• PROBLEM DESCRIPTION: Given the records that follow, return each one verbatim.

___ RECORDS TO PROCESS

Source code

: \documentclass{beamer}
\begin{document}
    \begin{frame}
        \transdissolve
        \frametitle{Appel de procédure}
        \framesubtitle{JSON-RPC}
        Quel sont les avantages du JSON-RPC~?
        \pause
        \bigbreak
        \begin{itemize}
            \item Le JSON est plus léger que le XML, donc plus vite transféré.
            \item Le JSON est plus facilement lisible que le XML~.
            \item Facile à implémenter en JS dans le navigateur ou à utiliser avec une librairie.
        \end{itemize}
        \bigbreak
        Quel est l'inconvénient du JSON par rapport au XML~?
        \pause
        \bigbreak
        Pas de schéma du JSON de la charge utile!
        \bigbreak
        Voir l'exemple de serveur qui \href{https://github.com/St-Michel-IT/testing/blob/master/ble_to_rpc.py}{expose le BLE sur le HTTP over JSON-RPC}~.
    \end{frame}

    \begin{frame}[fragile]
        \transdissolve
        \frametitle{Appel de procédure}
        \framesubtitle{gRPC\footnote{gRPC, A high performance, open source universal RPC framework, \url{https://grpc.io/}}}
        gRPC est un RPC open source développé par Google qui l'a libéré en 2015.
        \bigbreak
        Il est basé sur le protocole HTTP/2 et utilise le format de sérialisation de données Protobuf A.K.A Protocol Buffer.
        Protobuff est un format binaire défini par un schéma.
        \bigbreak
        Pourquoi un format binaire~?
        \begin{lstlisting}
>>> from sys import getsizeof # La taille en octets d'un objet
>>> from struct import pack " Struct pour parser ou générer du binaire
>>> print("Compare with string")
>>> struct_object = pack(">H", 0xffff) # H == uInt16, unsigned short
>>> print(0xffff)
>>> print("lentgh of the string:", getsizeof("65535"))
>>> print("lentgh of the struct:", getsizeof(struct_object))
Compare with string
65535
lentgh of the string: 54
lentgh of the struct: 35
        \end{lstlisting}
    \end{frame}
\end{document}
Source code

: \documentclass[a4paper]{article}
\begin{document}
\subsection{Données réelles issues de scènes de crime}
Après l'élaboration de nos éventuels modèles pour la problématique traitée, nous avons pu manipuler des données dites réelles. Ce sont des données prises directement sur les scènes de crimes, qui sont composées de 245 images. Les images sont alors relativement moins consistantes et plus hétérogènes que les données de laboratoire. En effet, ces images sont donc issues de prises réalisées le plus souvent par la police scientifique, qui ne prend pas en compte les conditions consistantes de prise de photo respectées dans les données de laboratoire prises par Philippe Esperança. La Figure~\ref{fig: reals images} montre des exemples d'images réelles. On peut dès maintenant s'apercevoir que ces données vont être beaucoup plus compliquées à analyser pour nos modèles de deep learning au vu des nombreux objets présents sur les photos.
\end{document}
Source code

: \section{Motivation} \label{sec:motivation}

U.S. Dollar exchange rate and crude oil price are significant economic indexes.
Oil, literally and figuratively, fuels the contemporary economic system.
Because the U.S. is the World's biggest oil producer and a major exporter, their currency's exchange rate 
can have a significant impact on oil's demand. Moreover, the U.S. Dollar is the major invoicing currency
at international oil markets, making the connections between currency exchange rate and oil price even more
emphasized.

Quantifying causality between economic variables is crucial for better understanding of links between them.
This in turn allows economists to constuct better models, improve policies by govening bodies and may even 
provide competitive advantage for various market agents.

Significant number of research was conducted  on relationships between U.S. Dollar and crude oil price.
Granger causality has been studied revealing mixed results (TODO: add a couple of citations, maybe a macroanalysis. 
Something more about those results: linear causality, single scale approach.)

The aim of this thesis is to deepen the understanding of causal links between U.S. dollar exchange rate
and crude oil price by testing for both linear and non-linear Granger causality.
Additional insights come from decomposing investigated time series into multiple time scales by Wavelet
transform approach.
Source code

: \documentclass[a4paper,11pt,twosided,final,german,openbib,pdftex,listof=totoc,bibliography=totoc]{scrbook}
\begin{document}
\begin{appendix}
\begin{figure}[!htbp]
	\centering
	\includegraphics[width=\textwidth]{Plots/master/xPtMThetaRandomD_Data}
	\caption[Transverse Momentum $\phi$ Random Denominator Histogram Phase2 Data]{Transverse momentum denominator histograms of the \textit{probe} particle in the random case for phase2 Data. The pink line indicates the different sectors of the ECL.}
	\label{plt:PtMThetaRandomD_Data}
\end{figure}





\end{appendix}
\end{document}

______

• YOUR RESPONSE:
Source code

: \documentclass{beamer}
\begin{document}
    \begin{frame}
        \transdissolve
        \frametitle{Appel de procédure}
        \framesubtitle{JSON-RPC}
        Quel sont les avantages du JSON-RPC~?
        \pause
        \bigbreak
        \begin{itemize}
            \item Le JSON est plus léger que le XML, donc plus vite transféré.
            \item Le JSON est plus facilement lisible que le XML~.
            \item Facile à implémenter en JS dans le navigateur ou à utiliser avec une librairie.
        \end{itemize}
        \bigbreak
        Quel est l'inconvénient du JSON par rapport au XML~?
        \pause
        \bigbreak
        Pas de schéma du JSON de la charge utile!
        \bigbreak
        Voir l'exemple de serveur qui \href{https://github.com/St-Michel-IT/testing/blob/master/ble_to_rpc.py}{expose le BLE sur le HTTP over JSON-RPC}~.
    \end{frame}

    \begin{frame}[fragile]
        \transdissolve
        \frametitle{Appel de procédure}
        \framesubtitle{gRPC\footnote{gRPC, A high performance, open source universal RPC framework, \url{https://grpc.io/}}}
        gRPC est un RPC open source développé par Google qui l'a libéré en 2015.
        \bigbreak
        Il est basé sur le protocole HTTP/2 et utilise le format de sérialisation de données Protobuf A.K.A Protocol Buffer.
        Protobuff est un format binaire défini par un schéma.
        \bigbreak
        Pourquoi un format binaire~?
        \begin{lstlisting}
>>> from sys import getsizeof # La taille en octets d'un objet
>>> from struct import pack " Struct pour parser ou générer du binaire
>>> print("Compare with string")
>>> struct_object = pack(">H", 0xffff) # H == uInt16, unsigned short
>>> print(0xffff)
>>> print("lentgh of the string:", getsizeof("65535"))
>>> print("lentgh of the struct:", getsizeof(struct_object))
Compare with string
65535
lentgh of the string: 54
lentgh of the struct: 35
        \end{lstlisting}
    \end{frame}
\end{document}
Source code

: \documentclass[a4paper]{article}
\begin{document}
\subsection{Données réelles issues de scènes de crime}
Après l'élaboration de nos éventuels modèles pour la problématique traitée, nous avons pu manipuler des données dites réelles. Ce sont des données prises directement sur les scènes de crimes, qui sont composées de 245 images. Les images sont alors relativement moins consistantes et plus hétérogènes que les données de laboratoire. En effet, ces images sont donc issues de prises réalisées le plus souvent par la police scientifique, qui ne prend pas en compte les conditions consistantes de prise de photo respectées dans les données de laboratoire prises par Philippe Esperança. La Figure~\ref{fig: reals images} montre des exemples d'images réelles. On peut dès maintenant s'apercevoir que ces données vont être beaucoup plus compliquées à analyser pour nos modèles de deep learning au vu des nombreux objets présents sur les photos.
\end{document}
Source code

: \section{Motivation} \label{sec:motivation}

U.S. Dollar exchange rate and crude oil price are significant economic indexes.
Oil, literally and figuratively, fuels the contemporary economic system.
Because the U.S. is the World's biggest oil producer and a major exporter, their currency's exchange rate 
can have a significant impact on oil's demand. Moreover, the U.S. Dollar is the major invoicing currency
at international oil markets, making the connections between currency exchange rate and oil price even more
emphasized.

Quantifying causality between economic variables is crucial for better understanding of links between them.
This in turn allows economists to constuct better models, improve policies by govening bodies and may even 
provide competitive advantage for various market agents.

Significant number of research was conducted  on relationships between U.S. Dollar and crude oil price.
Granger causality has been studied revealing mixed results (TODO: add a couple of citations, maybe a macroanalysis. 
Something more about those results: linear causality, single scale approach.)

The aim of this thesis is to deepen the understanding of causal links between U.S. dollar exchange rate
and crude oil price by testing for both linear and non-linear Granger causality.
Additional insights come from decomposing investigated time series into multiple time scales by Wavelet
transform approach.
Source code

: \documentclass[a4paper,11pt,twosided,final,german,openbib,pdftex,listof=totoc,bibliography=totoc]{scrbook}
\begin{document}
\begin{appendix}
\begin{figure}[!htbp]
	\centering
	\includegraphics[width=\textwidth]{Plots/master/xPtMThetaRandomD_Data}
	\caption[Transverse Momentum $\phi$ Random Denominator Histogram Phase2 Data]{Transverse momentum denominator histograms of the \textit{probe} particle in the random case for phase2 Data. The pink line indicates the different sectors of the ECL.}
	\label{plt:PtMThetaRandomD_Data}
\end{figure}





\end{appendix}
\end{document}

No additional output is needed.